Nesta praça, no 30º aniversário do triunfo, Fidel nos disse: “Cá estamos porque conseguimos resistir”. Uma década depois, em 1999, desde esta mesma varanda, afirmou que o período especial constituía “a mais extraordinária página de glória e firmeza patriótica e revolucionária, (…) quando ficamos absolutamente sozinhos no meio de Ocidente, a 90 milhas dos Estados Unidos e decidimos continuar adiante”. Fim da citação. Assim o repetimos hoje.

Tem sido uma resistência firme, alheia a fanatismos, fundada em sólidas convicções e na decisão de todo um povo a defendê-las ao preço que for necessário. Exemplo vivo disso, nestes momentos, é a incomovível firmeza de nossos gloriosos Cinco Heróis (Aplausos e exclamações de: “Viva!”).
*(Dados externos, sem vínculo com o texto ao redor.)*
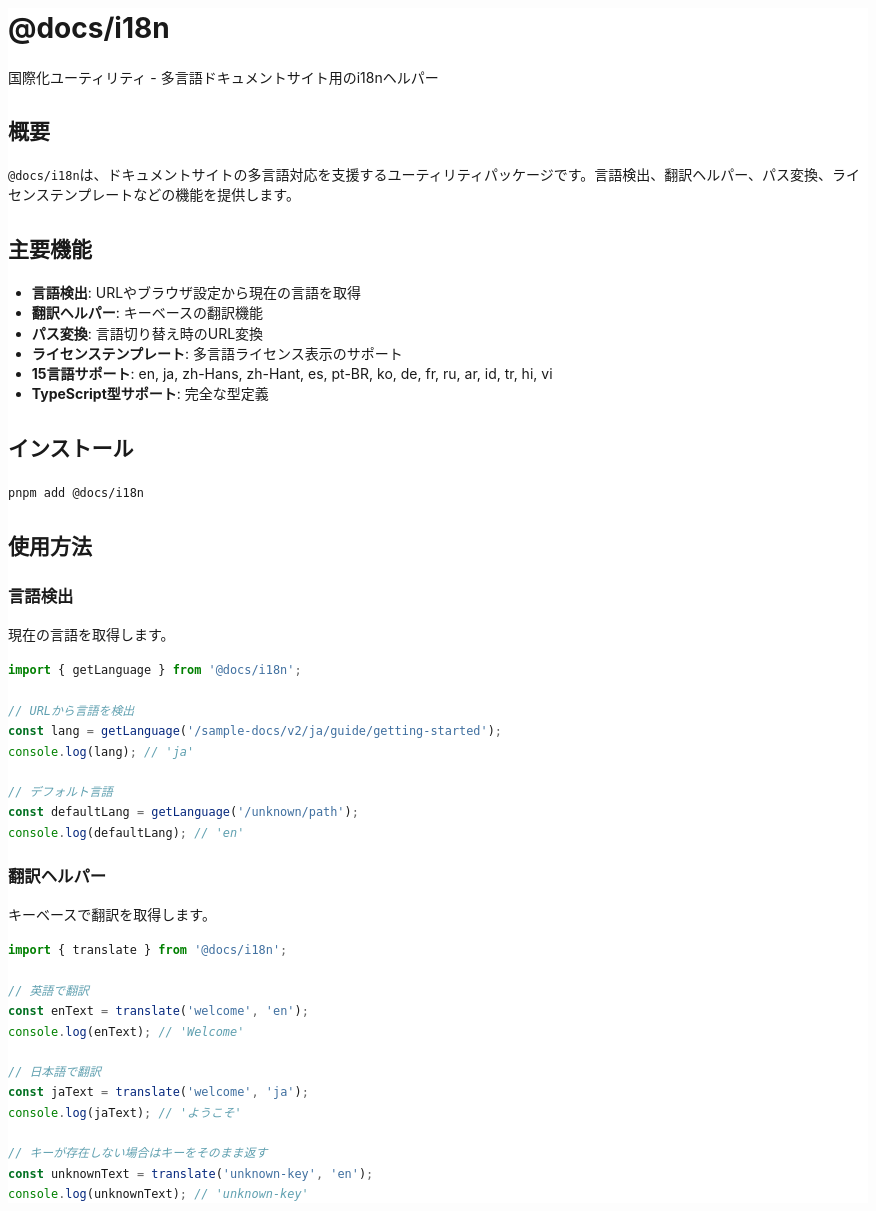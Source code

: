 # @docs/i18n

国際化ユーティリティ - 多言語ドキュメントサイト用のi18nヘルパー

## 概要

`@docs/i18n`は、ドキュメントサイトの多言語対応を支援するユーティリティパッケージです。言語検出、翻訳ヘルパー、パス変換、ライセンステンプレートなどの機能を提供します。

## 主要機能

- **言語検出**: URLやブラウザ設定から現在の言語を取得
- **翻訳ヘルパー**: キーベースの翻訳機能
- **パス変換**: 言語切り替え時のURL変換
- **ライセンステンプレート**: 多言語ライセンス表示のサポート
- **15言語サポート**: en, ja, zh-Hans, zh-Hant, es, pt-BR, ko, de, fr, ru, ar, id, tr, hi, vi
- **TypeScript型サポート**: 完全な型定義

## インストール

```bash
pnpm add @docs/i18n
```

## 使用方法

### 言語検出

現在の言語を取得します。

```typescript
import { getLanguage } from '@docs/i18n';

// URLから言語を検出
const lang = getLanguage('/sample-docs/v2/ja/guide/getting-started');
console.log(lang); // 'ja'

// デフォルト言語
const defaultLang = getLanguage('/unknown/path');
console.log(defaultLang); // 'en'
```

### 翻訳ヘルパー

キーベースで翻訳を取得します。

```typescript
import { translate } from '@docs/i18n';

// 英語で翻訳
const enText = translate('welcome', 'en');
console.log(enText); // 'Welcome'

// 日本語で翻訳
const jaText = translate('welcome', 'ja');
console.log(jaText); // 'ようこそ'

// キーが存在しない場合はキーをそのまま返す
const unknownText = translate('unknown-key', 'en');
console.log(unknownText); // 'unknown-key'
```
Hoje não estamos sozinhos frente ao império neste lado do oceano, como aconteceu nos anos sessenta, quando os Estados Unidos, em janeiro de 1962, impuseram o absurdo de expulsar Cuba da OEA, o país que pouco antes fora vítima de uma invasão organizada pelo governo norte-americano e escoltada até nossas costas por seus navios de guerra. Precisamente, como ficou demonstrado, essa expulsão era o prelúdio de uma intervenção militar direta, impedida apenas pela instalação dos mísseis nucleares soviéticos que desembocou na Crise de Outubro, conhecida mundialmente como a crise dos mísseis.

Hoje a Revolução é mais forte do que nunca e jamais tem cedido um milímetro em seus princípios, nem nos momentos mais difíceis. Não muda no mais mínimo essa verdade que alguns poucos se cansam e até renegam de sua história, esquecendo-se de que a vida é um eterno batalhar.

Acaso isso significa que diminuíram os perigos? Não, não nos façamos ilusões. Quando comemoramos este meio século de vitórias, impõe-se a reflexão sobre o futuro, sobre os próximos cinqüenta anos que serão também de permanente luta.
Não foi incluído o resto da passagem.